From: Matthew Brost <matthew.brost@intel.com>
To: "Jahagirdar, Akshata" <akshata.jahagirdar@intel.com>
Cc: Matthew Auld <matthew.auld@intel.com>,
<intel-xe@lists.freedesktop.org>, <akshatajahagirdar6@gmail.com>
Subject: Re: [PATCH 3/6] drm/xe/xe2: Introduce identity map for compressed pat for vram
Date: Sat, 13 Jul 2024 00:14:08 +0000 [thread overview]
Message-ID: <ZpHG0ELfGmf1utKC@DUT025-TGLU.fm.intel.com> (raw)
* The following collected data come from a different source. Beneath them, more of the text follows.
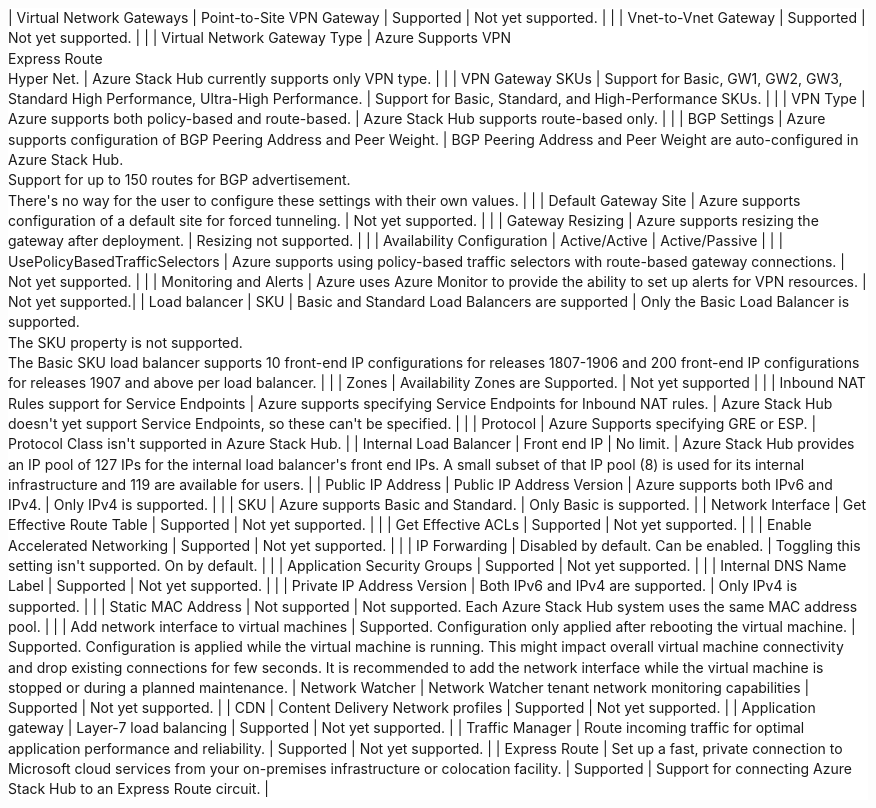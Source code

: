 | Virtual Network Gateways | Point-to-Site VPN Gateway | Supported | Not yet supported. |
|  | Vnet-to-Vnet Gateway | Supported | Not yet supported. |
|  | Virtual Network Gateway Type | Azure Supports VPN<br> Express Route <br> Hyper Net. | Azure Stack Hub currently supports only VPN type. |
|  | VPN Gateway SKUs | Support for Basic, GW1, GW2, GW3, Standard High Performance, Ultra-High Performance. | Support for Basic, Standard, and High-Performance SKUs. |
|  | VPN Type | Azure supports both policy-based and route-based. | Azure Stack Hub supports route-based only. |
|  | BGP Settings | Azure supports configuration of BGP Peering Address and Peer Weight. | BGP Peering Address and Peer Weight are auto-configured in Azure Stack Hub.<br/> Support for up to 150 routes for BGP advertisement.<br/> There's no way for the user to configure these settings with their own values. |
|  | Default Gateway Site | Azure supports configuration of a default site for forced tunneling. | Not yet supported. |
|  | Gateway Resizing | Azure supports resizing the gateway after deployment. | Resizing not supported. |
|  | Availability Configuration | Active/Active | Active/Passive |
|  | UsePolicyBasedTrafficSelectors | Azure supports using policy-based traffic selectors with route-based gateway connections. | Not yet supported. |
|  | Monitoring and Alerts | Azure uses Azure Monitor to provide the ability to set up alerts for VPN resources. | Not yet supported.|
| Load balancer | SKU | Basic and Standard Load Balancers are supported | Only the Basic Load Balancer is supported.<br>The SKU property is not supported.<br>The Basic SKU load balancer supports 10 front-end IP configurations for releases 1807-1906 and 200 front-end IP configurations for releases 1907 and above per load balancer.  |
|  | Zones | Availability Zones are Supported. | Not yet supported |
|  | Inbound NAT Rules support for Service Endpoints | Azure supports specifying Service Endpoints for Inbound NAT rules. | Azure Stack Hub doesn't yet support Service Endpoints, so these can't be specified. |
|  | Protocol | Azure Supports specifying GRE or ESP. | Protocol Class isn't supported in Azure Stack Hub. |
| Internal Load Balancer | Front end IP | No limit. | Azure Stack Hub provides an IP pool of 127 IPs for the internal load balancer's front end IPs. A small subset of that IP pool (8) is used for its internal infrastructure and 119 are available for users. |
| Public IP Address | Public IP Address Version | Azure supports both IPv6 and IPv4. | Only IPv4 is supported. |
| | SKU | Azure supports Basic and Standard. | Only Basic is supported. |
| Network Interface | Get Effective Route Table | Supported | Not yet supported. |
|  | Get Effective ACLs | Supported | Not yet supported. |
|  | Enable Accelerated Networking | Supported | Not yet supported. |
|  | IP Forwarding | Disabled by default.  Can be enabled. | Toggling this setting isn't supported.  On by default. |
|  | Application Security Groups | Supported | Not yet supported. |
|  | Internal DNS Name Label | Supported | Not yet supported. |
|  | Private IP Address Version | Both IPv6 and IPv4 are supported. | Only IPv4 is supported. |
|  | Static MAC Address | Not supported | Not supported. Each Azure Stack Hub system uses the same MAC address pool. |
| | Add network interface to virtual machines | Supported. Configuration only applied after rebooting the virtual machine. | Supported. Configuration is applied while the virtual machine is running. This might impact overall virtual machine connectivity and drop existing connections for few seconds. It is recommended to add the network interface while the virtual machine is stopped or during a planned maintenance.
| Network Watcher | Network Watcher tenant network monitoring capabilities | Supported | Not yet supported. |
| CDN | Content Delivery Network profiles | Supported | Not yet supported. |
| Application gateway | Layer-7 load balancing | Supported | Not yet supported. |
| Traffic Manager | Route incoming traffic for optimal application performance and reliability. | Supported | Not yet supported. |
| Express Route | Set up a fast, private connection to Microsoft cloud services from your on-premises infrastructure or colocation facility. | Supported | Support for connecting Azure Stack Hub to an Express Route circuit. |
In-Reply-To: <91be0b86-296f-4810-855e-42d4b4907b5a@intel.com>
On Thu, Jul 11, 2024 at 09:24:47PM -0700, Jahagirdar, Akshata wrote:
>
> On 7/11/2024 5:32 AM, Matthew Auld wrote:
> > On 11/07/2024 10:19, Akshata Jahagirdar wrote:
> > > Xe2+ has unified compression (exactly one compression mode/format),
> > > where compression is now controlled via PAT at PTE level.
> > > This simplifies KMD operations, as it can now decompress freely
> > > without concern for the buffer's original compression format—unlike DG2,
> > > which had multiple compression formats and thus required copying the
> > > raw CCS state during VRAM eviction. In addition mixed VRAM and system
> > > memory buffers were not supported with compression enabled.
> > >
> > > On Xe2 dGPU compression is still only supported with VRAM, however we
> > > can now support compression with VRAM and system memory buffers,
> > > with GPU access being seamless underneath. So long as when doing
> > > VRAM -> system memory the KMD uses compressed -> uncompressed,
> > > to decompress it. This also allows CPU access to such buffers,
> > > assuming that userspace first decompress the corresponding
> > > pages being accessed.
> > > If the pages are already in system memory then KMD would have already
> > > decompressed them. When restoring such buffers with sysmem -> VRAM
> > > the KMD can't easily know which pages were originally compressed,
> > > so we always use uncompressed -> uncompressed here.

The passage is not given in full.